Last Updated on October 23, 2023
Good news for players of a classic word game: The next edition of the Scrabble Dictionary will add 300 words ready to be played.
If I were a fan of Scrabble, I’d be delighted by the news that the Scrabble Dictionary will soon be 300 words thicker.
You’d think, after all, that someone who loves words and grammar as much as I do would be a huge fan of the game.
Honestly, I’m not. I find it far more difficult than I think it should be, for reasons I’ve never been able to fully grasp. I think I have a fairly healthy vocabulary, but for some reason, I feel like my vocabulary drops to near zilch as soon as those little letter tiles line up on the rack in front of me.
Maybe I’d like the game more if I had that many more words to be able to play, since, according to official rules, a word has to be in the official Scrabble Dictionary to be considered a valid play.
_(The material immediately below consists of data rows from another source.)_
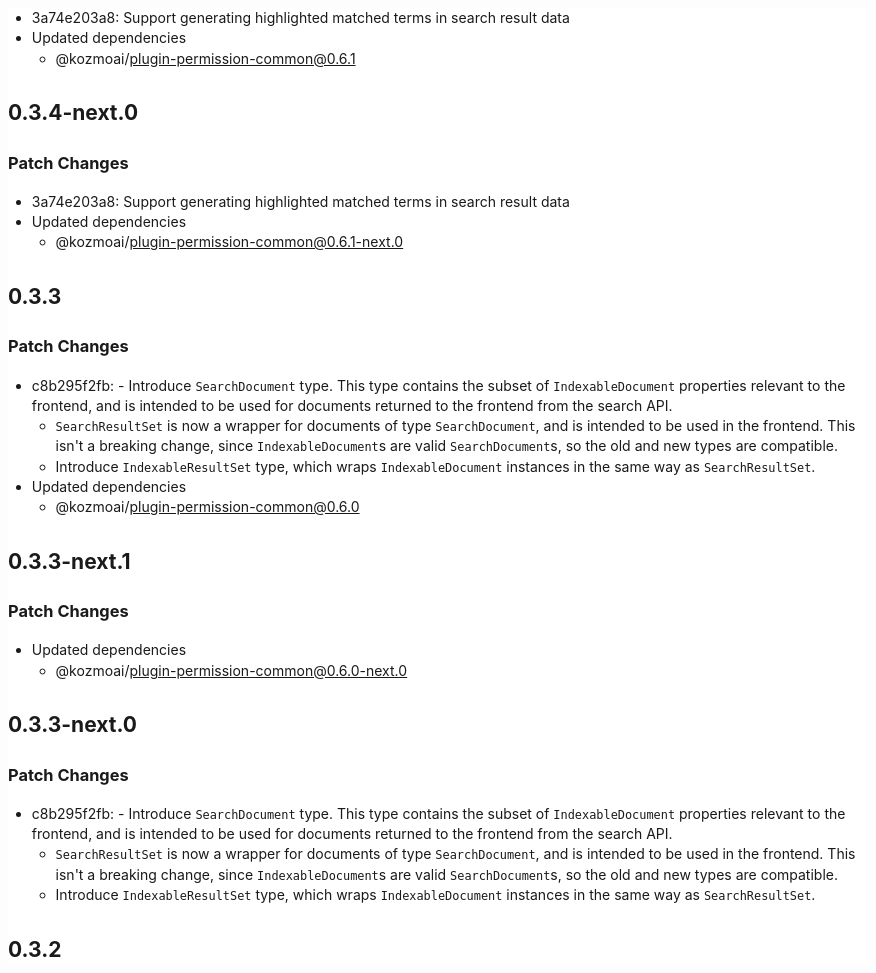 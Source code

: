 - 3a74e203a8: Support generating highlighted matched terms in search result data
- Updated dependencies
  - @kozmoai/plugin-permission-common@0.6.1

## 0.3.4-next.0

### Patch Changes

- 3a74e203a8: Support generating highlighted matched terms in search result data
- Updated dependencies
  - @kozmoai/plugin-permission-common@0.6.1-next.0

## 0.3.3

### Patch Changes

- c8b295f2fb: - Introduce `SearchDocument` type. This type contains the subset of `IndexableDocument` properties relevant to the frontend, and is intended to be used for documents returned to the frontend from the search API.
  - `SearchResultSet` is now a wrapper for documents of type `SearchDocument`, and is intended to be used in the frontend. This isn't a breaking change, since `IndexableDocument`s are valid `SearchDocument`s, so the old and new types are compatible.
  - Introduce `IndexableResultSet` type, which wraps `IndexableDocument` instances in the same way as `SearchResultSet`.
- Updated dependencies
  - @kozmoai/plugin-permission-common@0.6.0

## 0.3.3-next.1

### Patch Changes

- Updated dependencies
  - @kozmoai/plugin-permission-common@0.6.0-next.0

## 0.3.3-next.0

### Patch Changes

- c8b295f2fb: - Introduce `SearchDocument` type. This type contains the subset of `IndexableDocument` properties relevant to the frontend, and is intended to be used for documents returned to the frontend from the search API.
  - `SearchResultSet` is now a wrapper for documents of type `SearchDocument`, and is intended to be used in the frontend. This isn't a breaking change, since `IndexableDocument`s are valid `SearchDocument`s, so the old and new types are compatible.
  - Introduce `IndexableResultSet` type, which wraps `IndexableDocument` instances in the same way as `SearchResultSet`.

## 0.3.2
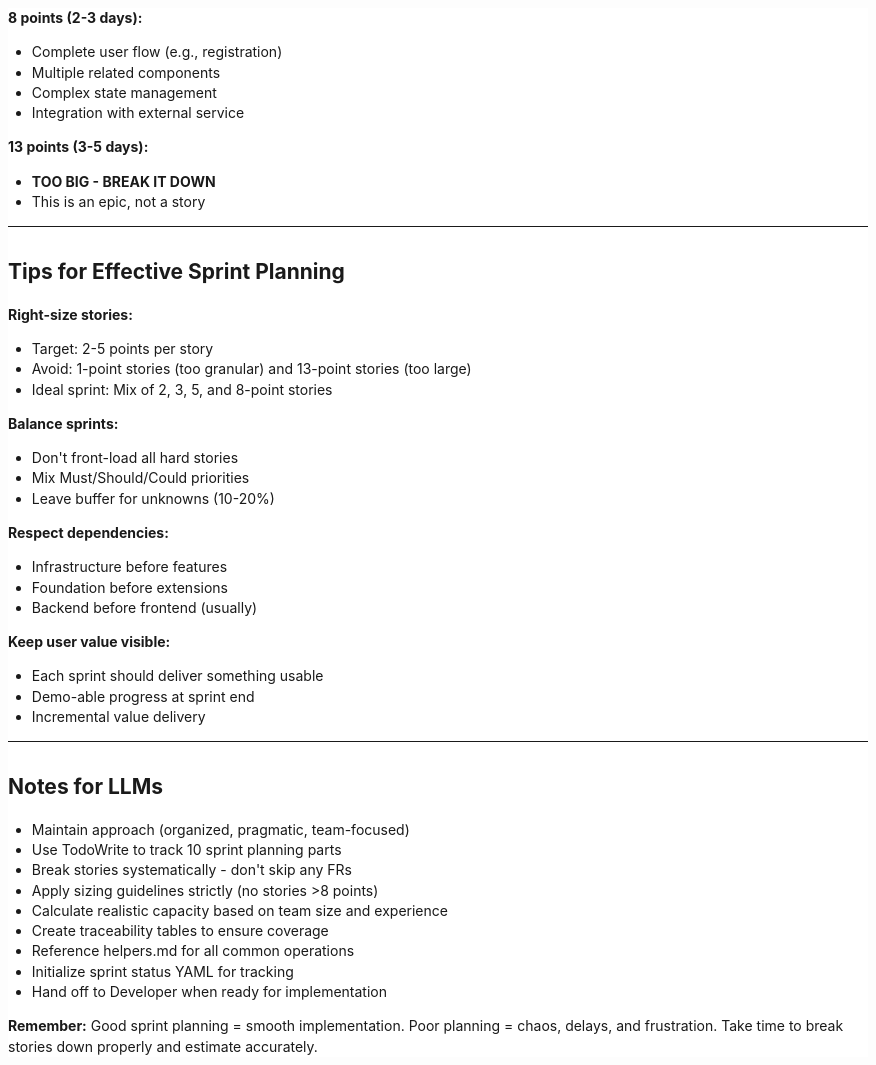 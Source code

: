 **8 points (2-3 days):**
- Complete user flow (e.g., registration)
- Multiple related components
- Complex state management
- Integration with external service

**13 points (3-5 days):**
- **TOO BIG - BREAK IT DOWN**
- This is an epic, not a story

---

## Tips for Effective Sprint Planning

**Right-size stories:**
- Target: 2-5 points per story
- Avoid: 1-point stories (too granular) and 13-point stories (too large)
- Ideal sprint: Mix of 2, 3, 5, and 8-point stories

**Balance sprints:**
- Don't front-load all hard stories
- Mix Must/Should/Could priorities
- Leave buffer for unknowns (10-20%)

**Respect dependencies:**
- Infrastructure before features
- Foundation before extensions
- Backend before frontend (usually)

**Keep user value visible:**
- Each sprint should deliver something usable
- Demo-able progress at sprint end
- Incremental value delivery

---

## Notes for LLMs

- Maintain approach (organized, pragmatic, team-focused)
- Use TodoWrite to track 10 sprint planning parts
- Break stories systematically - don't skip any FRs
- Apply sizing guidelines strictly (no stories >8 points)
- Calculate realistic capacity based on team size and experience
- Create traceability tables to ensure coverage
- Reference helpers.md for all common operations
- Initialize sprint status YAML for tracking
- Hand off to Developer when ready for implementation

**Remember:** Good sprint planning = smooth implementation. Poor planning = chaos, delays, and frustration. Take time to break stories down properly and estimate accurately.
Some of the words, like emoji and facepalm, are commonly-used words in social media.
Others, like muggle and sriracha, are popular in pop culture. (Though how anyone would remember how to spell sriracha without looking would have my respect.)
The most surprising of the words I’m seeing going in is ew, an interjection that expresses disgust. There are already more than 100 two-letter words, so you would think that one would already have been among them. I’m sure I must have used that word before when I’ve played in the past.
Of course, if your opponents don’t have that Scrabble Dictionary in their hands to second-guess your every move, you can get away with such a word even before it makes its way to the big book.
Still, it’s important for classic games like Scrabble that have entertained generations to keep up with the times; you can’t continue to attract younger players if you tell them upfront that you won’t acknowledge the words that are common to their own generation.
Is az a word in the new dictionary?
I don’t have a copy, but from what I can tell, it doesn’t appear to be.